Two Puerto Rico Pesticides Applicators Resolve Violations Involving Illegal Use of Methyl Bromide Pesticides in Puerto Rico

Contact Information: 
John Martin (martin.johnj@epa.gov)

(New York, N.Y. – October 28, 2016) The EPA has finalized legal settlements with two individuals, Miguel A. Merced Rivera and Reinaldo San Miguel, both certified pesticide applicators, and their respective pesticide application companies, Merced Exterminating Service, Corp. and Comejen Exterminating Corp., all of San Juan, Puerto Rico. The settlements resolve violations of the Clean Air Act and federal pesticides law (the Federal Insecticide, Fungicide, and Rodenticide Act), involving illegal applications of pesticides containing methyl bromide. 

The health effects of exposure to methyl bromide are serious and range from headaches or dizziness, to central nervous system and respiratory system damage.

"Pesticides containing methyl bromide are very toxic and their use is restricted. Applying methyl bromide products indoors is very dangerous and against federal law," said Carmen Guerrero Pérez, the Director of the EPA’s Caribbean Environmental Protection Division. "We must make every effort to minimize the use of dangerous pesticides to protect people’s health in Puerto Rico."

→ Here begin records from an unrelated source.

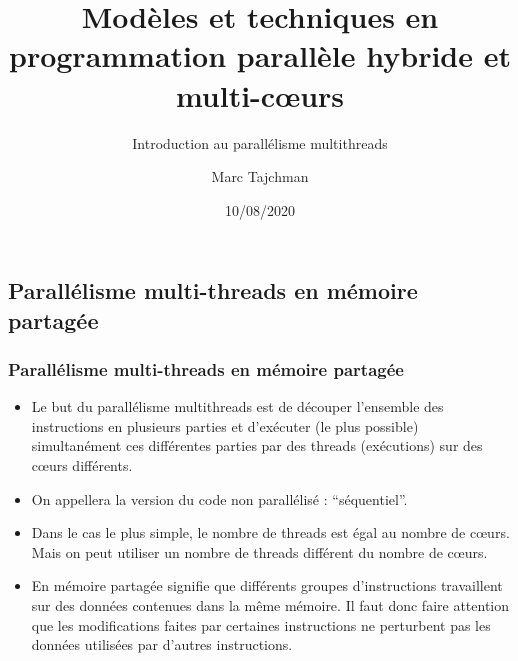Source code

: \documentclass{beamer}
\title{Modèles et techniques en programmation parallèle hybride et multi-c\oe urs}
\subtitle{Introduction au parall\'elisme multithreads}
\author{Marc Tajchman}\institute{CEA - DEN/DM2S/STMF/LMES}
\date{10/08/2020}
\begin{document}
\begin{frame}
	\titlepage
\end{frame}

\large
\begin{frame}
	\section{Parallélisme multi-threads en mémoire partagée}
	\frametitle{Parallélisme multi-threads en mémoire partagée}

\begin{itemize}
	\item 
	Le but du parallélisme multithreads est de découper l'ensemble des instructions en plusieurs parties et d'exécuter (le plus possible) simultanément ces différentes parties par des threads (exécutions) sur des c\oe urs différents.
	\item 
	On appellera la version du code non parallélisé : ``séquentiel''.
	\item 
    Dans le cas le plus simple, le nombre de threads est égal au nombre de c\oe urs. Mais on peut utiliser un nombre de threads différent du nombre de c\oe urs.
	\item 
	En mémoire partagée signifie que différents groupes d'instructions travaillent sur des données contenues dans la même mémoire. Il faut donc faire attention que les modifications faites par certaines instructions ne perturbent pas les données utilisées par d'autres instructions.
\end{itemize}
\end{frame}
\end{document}
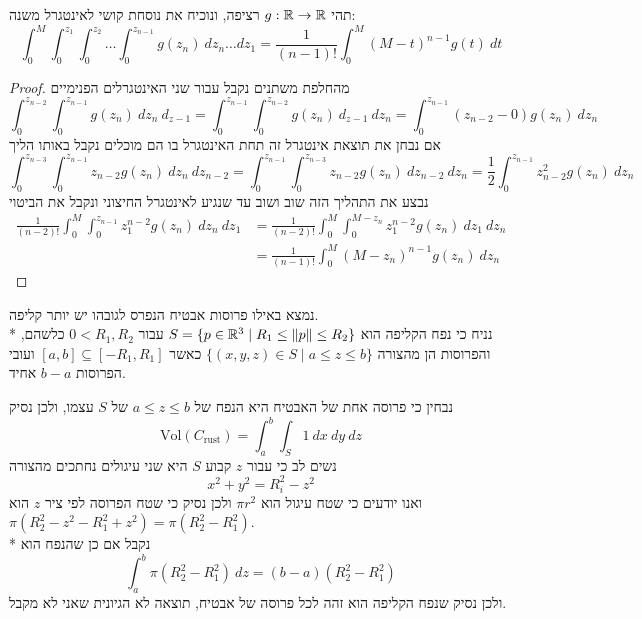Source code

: \Subquestion{}
תהי $g : \mathbb{R} \to \mathbb{R}$ רציפה, ונוכיח את נוסחת קושי לאינטגרל משנה:
\[
	\int_{0}^{M}  \int_{0}^{z_1} \int_{0}^{z_2} \dots \int_{0}^{z_{n - 1}} g(z_n)\ dz_n \dots dz_1 = \frac{1}{(n - 1)!} \int_{0}^{M} {(M - t)}^{n - 1} g(t)\ dt
\]
\begin{proof}
	מהחלפת משתנים נקבל עבור שני האינטגרלים הפנימיים
	\[
		\int_{0}^{z_{n - 2}} \int_{0}^{z_{n - 1}} g(z_n)\ dz_n\ d_{z - 1}
		= \int_{0}^{z_{n - 1}} \int_{0}^{z_{n - 2}} g(z_n)\ d_{z - 1}\ dz_n
		= \int_{0}^{z_{n - 1}} (z_{n - 2} - 0) g(z_n)\ dz_n
	\]
	אם נבחן את תוצאת אינטגרל זה תחת האינטגרל בו הם מוכלים נקבל באותו הליך
	\[
		\int_{0}^{z_{n - 3}} \int_{0}^{z_{n - 1}} z_{n - 2} g(z_n)\ dz_n\ dz_{n - 2}
		= \int_{0}^{z_{n - 1}} \int_{0}^{z_{n - 3}} z_{n - 2} g(z_n)\ dz_{n - 2}\ dz_n
		= \frac{1}{2} \int_{0}^{z_{n - 1}} z_{n - 2}^2 g(z_n)\ dz_n
	\]
	נבצע את התהליך הזה שוב ושוב עד שנגיע לאינטגרל החיצוני ונקבל את הביטוי
	\begin{align*}
		\frac{1}{(n - 2)!} \int_{0}^{M} \int_{0}^{z_{n - 1}} z_1^{n - 2} g(z_n)\ dz_n\ dz_1
		& = \frac{1}{(n - 2)!} \int_{0}^{M} \int_{0}^{M - z_n} z_1^{n - 2} g(z_n)\ dz_1\ dz_n \\
		& = \frac{1}{(n - 1)!} \int_{0}^{M} {(M - z_n)}^{n - 1} g(z_n)\ dz_n
	\end{align*}
\end{proof}

\Question{}
נמצא באילו פרוסות אבטיח הנפרס לגובהו יש יותר קליפה. \\*
נניח כי נפח הקליפה הוא $S = \{ p \in \mathbb{R}^3 \mid R_1 \le \lVert p \rVert \le R_2 \}$ עבור $0 < R_1, R_2$ כלשהם,
והפרוסות הן מהצורה $\{ (x, y, z) \in S \mid a \le z \le b \}$ כאשר $[a, b] \subseteq [-R_1, R_1]$ ועובי הפרוסות $b - a$ אחיד.

נבחין כי פרוסה אחת של האבטיח היא הנפח של $a \le z \le b$ של $S$ עצמו, ולכן נסיק
\[
	\text{Vol}(C_{\text{rust}}) = \int_{a}^{b} \int_S 1\ dx\ dy\ dz
\]
נשים לב כי עבור $z$ קבוע $S$ היא שני עיגולים נחתכים מהצורה
\[
	x^2 + y^2 = R_i^2 - z^2
\]
ואנו יודעים כי שטח עיגול הוא $\pi r^2$ ולכן נסיק כי שטח הפרוסה לפי ציר $z$ הוא $\pi(R_2^2 - z^2 - R_1^2 + z^2) = \pi(R_2^2 - R_1^2)$. \\*
נקבל אם כן שהנפח הוא
\[
	\int_{a}^{b} \pi(R_2^2 - R_1^2)\ dz = (b - a)(R_2^2 - R_1^2)
\]
ולכן נסיק שנפח הקליפה הוא זהה לכל פרוסה של אבטיח, תוצאה לא הגיונית שאני לא מקבל.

Both companies applied methyl bromide-containing pesticides at locations where they should not have been used and without the proper supervision of a regulatory authority, in violation of federal pesticides law. Comejen, owned and operated by Reinaldo San Miguel also applied methyl bromide-containing pesticides without sufficient personal protection equipment. Additionally, both companies failed to keep proper records and to make required certifications regarding the use of these pesticides, in violation of the Clean Air Act.

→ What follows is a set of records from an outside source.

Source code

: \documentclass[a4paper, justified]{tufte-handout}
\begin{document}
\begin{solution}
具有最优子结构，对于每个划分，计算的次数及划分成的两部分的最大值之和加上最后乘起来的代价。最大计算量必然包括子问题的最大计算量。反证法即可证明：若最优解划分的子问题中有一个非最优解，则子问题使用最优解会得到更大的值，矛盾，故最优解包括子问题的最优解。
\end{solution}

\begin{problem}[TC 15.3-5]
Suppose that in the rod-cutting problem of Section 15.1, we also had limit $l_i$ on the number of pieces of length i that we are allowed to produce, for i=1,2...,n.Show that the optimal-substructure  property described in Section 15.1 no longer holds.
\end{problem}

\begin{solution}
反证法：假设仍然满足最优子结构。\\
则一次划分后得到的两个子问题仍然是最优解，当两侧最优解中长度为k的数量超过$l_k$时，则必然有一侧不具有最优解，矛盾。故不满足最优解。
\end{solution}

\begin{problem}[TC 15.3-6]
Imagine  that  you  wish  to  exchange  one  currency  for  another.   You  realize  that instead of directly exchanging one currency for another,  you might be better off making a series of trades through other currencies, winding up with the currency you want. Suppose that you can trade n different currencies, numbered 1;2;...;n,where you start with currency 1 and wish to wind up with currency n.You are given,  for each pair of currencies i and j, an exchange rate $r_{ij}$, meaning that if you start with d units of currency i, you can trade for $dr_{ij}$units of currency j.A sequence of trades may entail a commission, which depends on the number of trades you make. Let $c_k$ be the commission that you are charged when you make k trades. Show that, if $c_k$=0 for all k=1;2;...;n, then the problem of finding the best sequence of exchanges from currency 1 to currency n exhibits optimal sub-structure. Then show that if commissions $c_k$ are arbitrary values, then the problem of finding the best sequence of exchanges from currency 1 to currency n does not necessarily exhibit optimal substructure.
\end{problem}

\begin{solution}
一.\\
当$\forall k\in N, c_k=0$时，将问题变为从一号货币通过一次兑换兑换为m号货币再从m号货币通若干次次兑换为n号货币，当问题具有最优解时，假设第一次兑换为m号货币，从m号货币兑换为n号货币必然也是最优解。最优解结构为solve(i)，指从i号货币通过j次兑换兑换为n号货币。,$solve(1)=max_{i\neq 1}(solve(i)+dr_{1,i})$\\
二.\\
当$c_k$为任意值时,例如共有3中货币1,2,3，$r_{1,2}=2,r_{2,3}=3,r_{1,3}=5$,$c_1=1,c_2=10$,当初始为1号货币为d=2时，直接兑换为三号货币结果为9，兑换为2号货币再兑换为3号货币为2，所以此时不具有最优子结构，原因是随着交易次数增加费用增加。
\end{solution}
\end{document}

As part of the settlements, both individuals have undergone additional pesticides application training and have agreed to seek prior written approval from the EPA prior to engaging in future fumigation activities. Both companies will also develop Integrated Pest Management plans designed to minimize the use of pesticides. Integrated Pest Management practices help prevent pests from becoming a threat by addressing the underlying causes that enable pests to thrive. These actions, such as repairing water leaks, adding weather stripping to windows, and installing door sweeps, reduce pesticide use. These companies’ Integrated Pest Management plans will be reviewed by the EPA to ensure proper protocols are followed before, during, and after applications of restricted use pesticides.

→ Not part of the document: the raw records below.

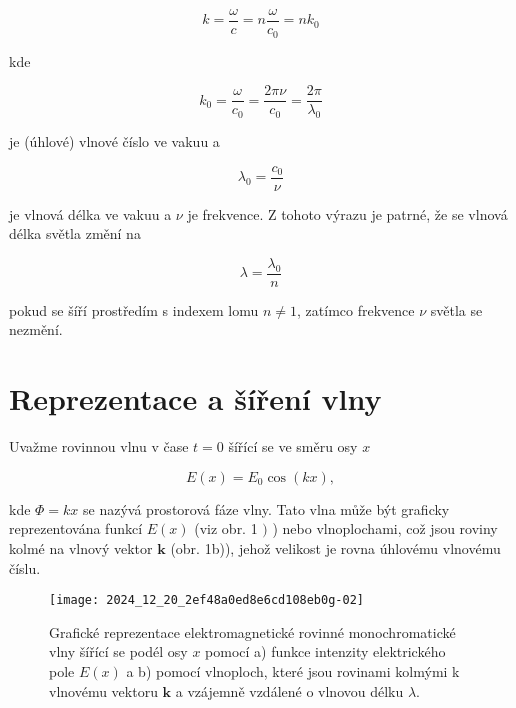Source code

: \documentclass[czech,11pt,a4paper]{article}
\begin{document}
\begin{multicols}{2}
	\begin{equation}
		k=\frac{\omega}{c}=n \frac{\omega}{c_{0}}=n k_{0}
	\end{equation}
	
	
	kde
	
	\begin{equation}
		k_{0}=\frac{\omega}{c_{0}}=\frac{2 \pi \nu}{c_{0}}=\frac{2 \pi}{\lambda_{0}}
	\end{equation}
	
	
	je (úhlové) vlnové číslo ve vakuu a
	
	\begin{equation}
		\lambda_{0}=\frac{c_{0}}{\nu}
	\end{equation}
	
	
	je vlnová délka ve vakuu a $\nu$ je frekvence. Z tohoto výrazu je patrné, že se vlnová délka světla změní na
	
	\begin{equation}
		\lambda=\frac{\lambda_{0}}{n}
	\end{equation}
	
	
	pokud se šíří prostředím s indexem lomu $n \neq 1$, zatímco frekvence $\nu$ světla se nezmění.
	
	\section*{Reprezentace a šíření vlny}
	Uvažme rovinnou vlnu v čase $t=0$ šířící se ve směru osy $x$
	
	\begin{equation}
		E(x)=E_{0} \cos (k x),
	\end{equation}
	
	
	kde $\Phi=k x$ se nazývá prostorová fáze vlny. Tato vlna může být graficky reprezentována funkcí $E(x)$ (viz obr. 1 $)$ ) nebo vlnoplochami, což jsou roviny kolmé na vlnový vektor $\boldsymbol{k}$ (obr. 1b)), jehož velikost je rovna úhlovému vlnovému číslu.\\
	
	\begin{figure}[H]
			\texttt{[image: 2024\_12\_20\_2ef48a0ed8e6cd108eb0g-02]}
			\caption{Grafické reprezentace elektromagnetické rovinné monochromatické vlny šířící se podél osy $x$ pomocí a) funkce intenzity elektrického pole $E(x)$ a b) pomocí vlnoploch, které jsou rovinami kolmými k vlnovému vektoru $\boldsymbol{k}$ a vzájemně vzdálené o vlnovou délku $\lambda$.}
	\end{figure}


\end{multicols}
\end{document}
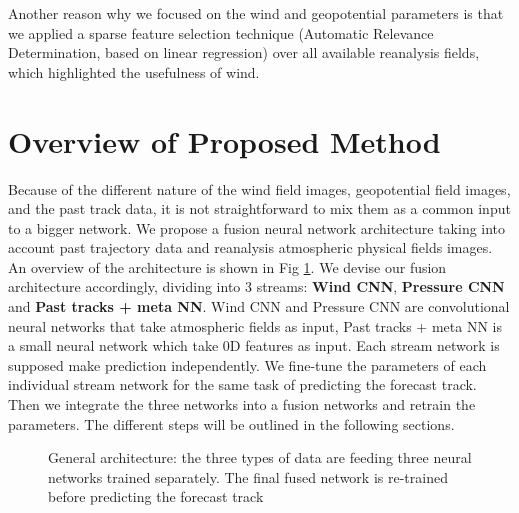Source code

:  Another reason why we focused on the wind and geopotential parameters is that we applied a sparse feature selection technique (Automatic Relevance Determination, based on linear regression) over all available reanalysis fields, which highlighted the usefulness of wind.

\section{Overview of Proposed Method}

Because of the different nature of the wind field images, geopotential field images, and the past track data, it is not straightforward to mix them as a common input to a bigger network. We propose a fusion neural network architecture taking into account past trajectory data and reanalysis atmospheric physical fields images. An overview of the architecture is shown in Fig \ref{fig:fusion_arch}. We devise our fusion architecture accordingly, dividing into 3 streams: \textbf{Wind CNN}, \textbf{Pressure CNN} and \textbf{Past tracks + meta NN}. Wind CNN and Pressure CNN are convolutional neural networks that take atmospheric fields as input, Past tracks + meta NN is a small neural network which take 0D features as input. Each stream network is supposed make prediction independently. We fine-tune the parameters of each individual stream network for the same task of predicting the forecast track. Then we integrate the three networks into a fusion networks and retrain the parameters. The different steps will be outlined in the following sections.



\begin{figure} 
	\begin{center}
		\hsize {}
	\end{center}
	\caption{General architecture: the three types of data are feeding three neural networks trained separately. The final fused network is re-trained before predicting the forecast track}
	\label{fig:fusion_arch}
\end{figure}

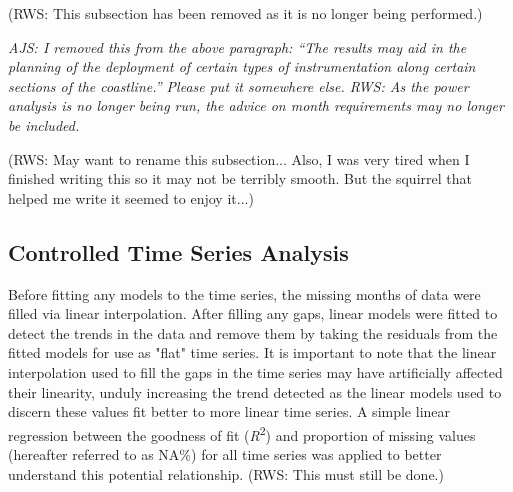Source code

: \documentclass{ametsoc}
\begin{document}
(RWS: This subsection has been removed as it is no longer being performed.)

\emph{AJS: I removed this from the above paragraph: ``The results may aid in the planning of the deployment of certain types of instrumentation along certain sections of the coastline.'' Please put it somewhere else. RWS: As the power analysis is no longer being run, the advice on month requirements may no longer be included.}

(RWS: May want to rename this subsection... Also, I was very tired when I finished writing this so it may not be terribly smooth. But the squirrel that helped me write it seemed to enjoy it...)
\subsection{Controlled Time Series Analysis}
Before fitting any models to the time series, the missing months of data were filled via linear interpolation. After filling any gaps, linear models were fitted to detect the trends in the data and remove them by taking the residuals from the fitted models for use as "flat" time series. It is important to note that the linear interpolation used to fill the gaps in the time series may have artificially affected their linearity, unduly increasing the trend detected as the linear models used to discern these values fit better to more linear time series. A simple linear regression between the goodness of fit (\emph{R}\textsuperscript{2}) and proportion of missing values (hereafter referred to as NA\%) for all time series was applied to better understand this potential relationship. (RWS: This must still be done.)
\end{document}
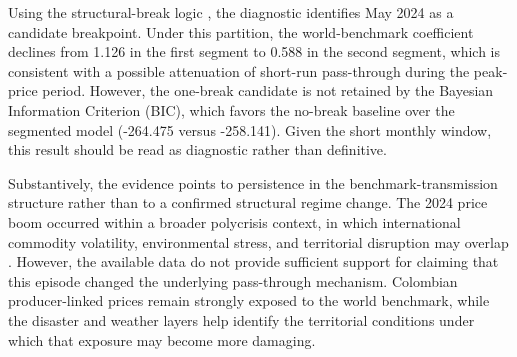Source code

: \documentclass[11pt]{article}
\begin{document}
Using the structural-break logic \citep{BaiPerron1998,BaiPerron2003}, the diagnostic identifies May 2024 as a candidate breakpoint. Under this partition, the world-benchmark coefficient declines from 1.126 in the first segment to 0.588 in the second segment, which is consistent with a possible attenuation of short-run pass-through during the peak-price period. However, the one-break candidate is not retained by the Bayesian Information Criterion (BIC), which favors the no-break baseline over the segmented model (-264.475 versus -258.141). Given the short monthly window, this result should be read as diagnostic rather than definitive.

Substantively, the evidence points to persistence in the benchmark-transmission structure rather than to a confirmed structural regime change. The 2024 price boom occurred within a broader polycrisis context, in which international commodity volatility, environmental stress, and territorial disruption may overlap \citep{Mechler2025}. However, the available data do not provide sufficient support for claiming that this episode changed the underlying pass-through mechanism. Colombian producer-linked prices remain strongly exposed to the world benchmark, while the disaster and weather layers help identify the territorial conditions under which that exposure may become more damaging.
\end{document}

Merced and Merced Exterminating will pay a combined penalty of $2,500 and San Miguel and Comejen Exterminating will pay a $2,000 penalty.

In 1984, the EPA banned the indoor use of methyl bromide products. The few remaining uses are severely restricted and largely limited to commodity applications for quarantine and pre-shipment purposes. Pesticides containing methyl bromide in the U.S. are restricted-use due to their acute toxicity, meaning that they may only be applied by a certified applicator.

The EPA is investigating the use of methyl bromide across the nation, and has concentrated recent efforts on applications in Puerto Rico and the Virgin Islands. In March 2015, a family vacationing in the U.S. Virgin Islands became gravely ill after being exposed to methyl bromide that was used to fumigate a condo unit below their vacation rental. Regardless of whether a company is large, or very small, such as these two companies, pesticide label requirements are the law and must always be followed.